4° ne pas avoir exercé un mandat ou une fonction auprès de l'entreprise publique concernée ou de l'une de ses entreprises liées pendant une période de trois ans avant sa nomination.

§ 3. La fonction de membre du service de médiation est incompatible avec :

1° un mandat public rémunéré;

2° un mandat public conféré par des élections;

3° la profession d'avocat;

4° la fonction de notaire, magistrat ou huissier de justice;

5° un mandat ou une fonction auprès de l'entreprise publique concernée ou de l'une de ses entreprises liées.

§ 4. Le Roi détermine pour chaque entreprise publique la rémunération des membres du service de médiation. En outre, il peut déterminer pour chaque entreprise publique des conditions de nomination ou des incompatibilités additionnelles.

§ 5. Les membres du service de médiation ne peuvent être révoqués que pour juste motif par arrêté royal délibéré en Conseil des Ministres.

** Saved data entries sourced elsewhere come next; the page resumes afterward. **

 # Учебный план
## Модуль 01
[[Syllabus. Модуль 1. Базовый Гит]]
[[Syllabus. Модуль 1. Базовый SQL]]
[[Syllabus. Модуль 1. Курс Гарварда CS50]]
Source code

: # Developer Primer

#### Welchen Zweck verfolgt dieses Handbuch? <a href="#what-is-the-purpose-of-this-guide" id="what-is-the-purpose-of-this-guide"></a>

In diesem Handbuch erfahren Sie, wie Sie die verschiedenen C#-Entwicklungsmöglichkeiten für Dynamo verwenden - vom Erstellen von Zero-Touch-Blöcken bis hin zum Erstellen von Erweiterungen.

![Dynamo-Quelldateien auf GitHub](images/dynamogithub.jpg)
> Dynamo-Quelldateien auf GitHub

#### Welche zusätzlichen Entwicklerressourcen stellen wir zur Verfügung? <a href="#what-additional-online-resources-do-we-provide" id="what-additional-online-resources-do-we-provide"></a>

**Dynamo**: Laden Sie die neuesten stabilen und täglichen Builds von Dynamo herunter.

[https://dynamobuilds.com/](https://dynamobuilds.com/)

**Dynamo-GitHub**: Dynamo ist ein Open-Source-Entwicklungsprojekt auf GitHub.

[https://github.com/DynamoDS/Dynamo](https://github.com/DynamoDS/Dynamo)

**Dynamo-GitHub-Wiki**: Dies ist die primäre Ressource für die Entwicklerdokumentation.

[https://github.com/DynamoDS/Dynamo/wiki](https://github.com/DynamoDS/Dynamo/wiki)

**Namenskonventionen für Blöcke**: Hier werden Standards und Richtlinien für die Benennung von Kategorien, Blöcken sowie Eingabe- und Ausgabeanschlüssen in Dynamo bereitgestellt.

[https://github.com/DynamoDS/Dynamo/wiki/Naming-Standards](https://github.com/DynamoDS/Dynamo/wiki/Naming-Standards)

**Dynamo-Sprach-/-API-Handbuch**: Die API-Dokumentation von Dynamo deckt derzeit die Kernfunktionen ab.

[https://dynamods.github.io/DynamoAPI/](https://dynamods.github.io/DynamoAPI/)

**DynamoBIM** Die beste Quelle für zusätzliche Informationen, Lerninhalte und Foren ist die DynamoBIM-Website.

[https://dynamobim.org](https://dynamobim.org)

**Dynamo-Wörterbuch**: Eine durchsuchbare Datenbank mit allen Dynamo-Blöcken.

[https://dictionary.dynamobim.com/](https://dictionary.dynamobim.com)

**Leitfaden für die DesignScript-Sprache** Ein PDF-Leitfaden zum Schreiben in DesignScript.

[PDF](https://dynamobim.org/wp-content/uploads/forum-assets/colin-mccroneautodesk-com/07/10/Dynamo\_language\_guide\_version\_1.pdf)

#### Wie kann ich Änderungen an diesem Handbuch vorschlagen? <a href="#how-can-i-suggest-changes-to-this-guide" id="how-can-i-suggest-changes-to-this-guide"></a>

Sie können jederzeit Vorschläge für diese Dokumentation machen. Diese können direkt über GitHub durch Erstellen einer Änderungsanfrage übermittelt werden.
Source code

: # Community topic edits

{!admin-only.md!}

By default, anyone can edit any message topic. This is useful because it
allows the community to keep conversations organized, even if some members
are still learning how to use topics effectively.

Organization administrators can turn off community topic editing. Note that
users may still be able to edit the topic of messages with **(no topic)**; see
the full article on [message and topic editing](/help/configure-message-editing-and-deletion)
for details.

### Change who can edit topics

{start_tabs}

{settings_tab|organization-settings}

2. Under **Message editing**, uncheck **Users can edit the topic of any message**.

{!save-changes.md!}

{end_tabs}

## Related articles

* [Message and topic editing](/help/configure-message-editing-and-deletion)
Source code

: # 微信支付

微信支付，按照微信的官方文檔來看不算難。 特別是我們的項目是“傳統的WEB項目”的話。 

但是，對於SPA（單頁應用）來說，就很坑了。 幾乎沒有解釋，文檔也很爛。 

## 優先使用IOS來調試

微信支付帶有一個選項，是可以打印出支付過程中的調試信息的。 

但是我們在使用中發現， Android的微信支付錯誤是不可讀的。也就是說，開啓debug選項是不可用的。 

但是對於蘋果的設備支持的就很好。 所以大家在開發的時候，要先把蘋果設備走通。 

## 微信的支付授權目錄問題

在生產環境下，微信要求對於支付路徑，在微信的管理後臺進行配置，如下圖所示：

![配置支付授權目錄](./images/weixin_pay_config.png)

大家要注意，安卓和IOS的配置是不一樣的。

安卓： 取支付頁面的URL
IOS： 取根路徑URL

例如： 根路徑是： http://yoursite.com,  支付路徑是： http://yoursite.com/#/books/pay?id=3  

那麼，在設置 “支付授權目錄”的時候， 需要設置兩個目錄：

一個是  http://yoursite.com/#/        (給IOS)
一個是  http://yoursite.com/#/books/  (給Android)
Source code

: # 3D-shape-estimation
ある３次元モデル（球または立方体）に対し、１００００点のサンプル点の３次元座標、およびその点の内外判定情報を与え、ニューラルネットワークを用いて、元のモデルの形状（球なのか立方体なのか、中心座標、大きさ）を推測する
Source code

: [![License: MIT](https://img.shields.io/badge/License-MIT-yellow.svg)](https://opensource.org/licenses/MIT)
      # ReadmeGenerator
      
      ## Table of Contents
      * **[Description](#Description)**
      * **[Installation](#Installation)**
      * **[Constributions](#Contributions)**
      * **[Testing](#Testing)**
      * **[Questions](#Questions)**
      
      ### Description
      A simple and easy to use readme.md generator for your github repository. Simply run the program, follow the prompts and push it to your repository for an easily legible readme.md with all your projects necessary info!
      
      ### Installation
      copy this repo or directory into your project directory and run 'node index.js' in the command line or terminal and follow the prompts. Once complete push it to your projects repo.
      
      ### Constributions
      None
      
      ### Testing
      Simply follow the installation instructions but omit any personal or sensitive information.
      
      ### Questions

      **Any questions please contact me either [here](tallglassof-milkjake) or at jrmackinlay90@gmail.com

Article 122. § 1. Le Roi peut, par arrêté délibéré en Conseil des Ministres, avant le 1er janvier 1993 supprimer, compléter, modifier ou remplacer les dispositions de la présente loi afin de prendre les mesures nécessaires à l'exécution des obligations qui, en matière de reconnaissance mutuelle des agréments d'appareils terminaux de télécommunications, et de libre concurrence sur les marchés des services de télécommunications et des terminaux, résultent des règlements et directives en vigueur de la Communauté européenne.

§ 2. Le projet d'arrêté dont question au § 1er de cet article est soumis à l'avis de la Section de législation du Conseil d'Etat.

Cet avis est publié en même temps que le rapport au Roi et l'arrêté royal y relatif.

§ 3. L'arrêté royal pris en exécution du § 1er de cet article est abrogé lorsqu'il n'a pas été confirmé par la loi dans l'année qui suit sa publication au Moniteur belge.